L'odore che aveva sentito prima si era fatto più intenso, un altro ricordo affiorò nella mente di Kisame: lo aveva già sentito la volta in cui Jiraiya aveva imprigionato lui e Itachi nella pancia di uno dei suoi rospi la prima volta in cui avevano cercato di catturare Naruto, erano riusciti a fuggire grazie a Amaterasu, la fiamma nera inestinguibile. Era la prima volta che il suo amico usava questa abilità e lui ne era rimasto profondamente colpito, quell'episodio aveva accresciuto notevolmente la sua ammirazione nei suoi confronti. Tu aveva già previsto che la missione sarebbe fallita, non è vero? Ricordo come vi guardavate tu e il biondino, ora è tutto chiaro. Figuriamoci se tu hai mai voluto sul serio catturarlo.
Che stupido! i suoi occhi tondi si sgranarono, per poco Samehada non gli sfuggì dalle mani, la memoria si era ricomposta di colpo come uno specchio che cade visto in effetto reverse. Itachi era andato ad affrontare Sasuke e aveva messo di nuovo lui sotto l'effetto dello Sharingan per non farlo intervenire. Si vestì in fretta dilaniato dall'angoscia, prese Samehada, forse faceva ancora in tempo. Appena uscito di casa rimase abbagliato da qualcosa che brillava nel sole: tre puntini, tre cerchietti metallici appesi a un ramo della quercia che si trovava nel suo giardino.

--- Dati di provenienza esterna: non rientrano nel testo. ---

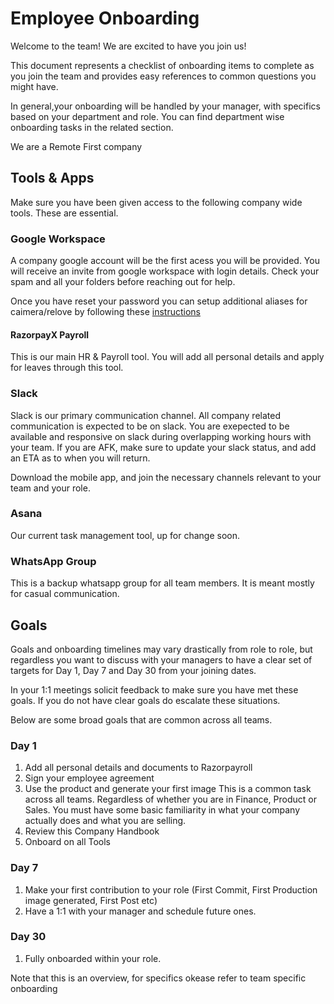 # Employee Onboarding

Welcome to the team! We are excited to have you join us!

This document represents a checklist of onboarding items to complete as you join the team and provides easy references to common questions you might have.

In general,your onboarding will be handled by your manager, with specifics based on your department and role. You can find department wise onboarding tasks in the related section.

We are a Remote First company

## Tools & Apps

Make sure you have been given access to the following company wide tools. These are essential.

### Google Workspace

A company google account will be the first acess you will be provided. You will receive an invite from google workspace with login details. Check your spam and all your folders before reaching out for help.

Once you have reset your password you can setup additional aliases for caimera/relove by following these [instructions](https://support.google.com/mail/answer/22370?hl=en)

#### RazorpayX Payroll

This is our main HR & Payroll tool. You will add all personal details and apply for leaves through this tool.

### Slack

Slack is our primary communication channel. All company related communication is expected to be on slack. You are exepected to be available and responsive on slack during overlapping working hours with your team. If you are AFK, make sure to update your slack status, and add an ETA as to when you will return.

Download the mobile app, and join the necessary channels relevant to your team and your role.

### Asana

Our current task management tool, up for change soon.

### WhatsApp Group

This is a backup whatsapp group for all team members. It is meant mostly for casual communication.

## Goals

Goals and onboarding timelines may vary drastically from role to role, but regardless you want to discuss with your managers to have a clear set of targets for Day 1, Day 7 and Day 30 from your joining dates.

In your 1:1 meetings solicit feedback to make sure you have met these goals. If you do not have clear goals do escalate these situations.

Below are some broad goals that are common across all teams.

### Day 1

1. Add all personal details and documents to Razorpayroll
2. Sign your employee agreement
3. Use the product and generate your first image
This is a common task across all teams. Regardless of whether you are in Finance, Product or Sales. You must have some basic familiarity in what your company actually does and what you are selling.
4. Review this Company Handbook
5. Onboard on all Tools

### Day 7

1. Make your first contribution to your role (First Commit, First Production image generated, First Post etc)
2. Have a 1:1 with your manager and schedule future ones.

### Day 30

1. Fully onboarded within your role.

Note that this is an overview, for specifics okease refer to team specific onboarding

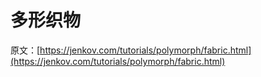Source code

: # 多形织物

原文：[https://jenkov.com/tutorials/polymorph/fabric.html](https://jenkov.com/tutorials/polymorph/fabric.html)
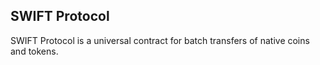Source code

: ## SWIFT Protocol

SWIFT Protocol is a universal contract for batch transfers of native coins and tokens. 
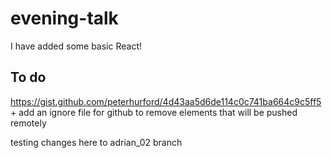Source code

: # evening-talk

I have added some basic React!

## To do

https://gist.github.com/peterhurford/4d43aa5d6de114c0c741ba664c9c5ff5 + add an ignore file for github to remove elements that will be pushed remotely

testing changes here to adrian_02 branch
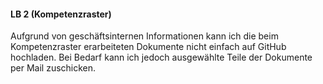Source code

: #### LB 2 (Kompetenzraster)
Aufgrund von geschäftsinternen Informationen kann ich die beim Kompetenzraster erarbeiteten Dokumente nicht einfach auf GitHub hochladen. Bei Bedarf kann ich jedoch ausgewählte Teile der Dokumente per Mail zuschicken.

Si avvicinò, Itachi aveva appeso lì la sua collana, la prese tra le dita; no, non poteva essere stato lui, non era sua abitudine fare gesti del genere e poi la collana non l'avrebbe mai tolta per nessun motivo al mondo, pur non avendo mai detto il motivo, Kisame aveva intuito quanto ci fosse affezionato. Qualcuno doveva averlo fatto al posto suo.
"Zetsu! Ti sei goduto lo spettacolo eh, brutto spione!" gridò Kisame essendo certo che fosse ancora nei paraggi.
Si sentiva derealizzato, leggero, la sua mente si rifiutava di accettare la realtà. Nonostante vedesse il mondo traballare in preda alle vertigini, gli fu improvvisamente chiaro tutto quello che era stato annebbiato dallo Sharingan: Itachi che faceva l'amore con lui sul divano stordito dalle medicine e la sua voce che gli diceva dolcemente di dormire. Le torce che avevano sempre arso in casa sua erano fredde e spente già da un po', c' era passato davanti tutto il giorno senza vederle. Kisame cadde in ginocchio schiacciato dalla consapevolezza che tornava impietosa, stringendo forte la collana di Itachi in una mano.
"Amore mio, no!"
Mandò delle grida così laceranti che furono sentite a diversi chilometri di distanza. Alcuni pensarono che fosse un terremoto, altri un vulcano in eruzione, altri ancora che si stesse avvicinando un tornado, una bambina che si era avvicinata una grossa conchiglia all'orecchio crebbe convinta che più fosse grande il mollusco da cui si cercava di sentire il mare, più esso rispondesse in burrasca. In quel bel pomeriggio primaverile, Kisame iniziò a fantasticare sulla sua fine, sarebbe stata nel mare, per causa del mare.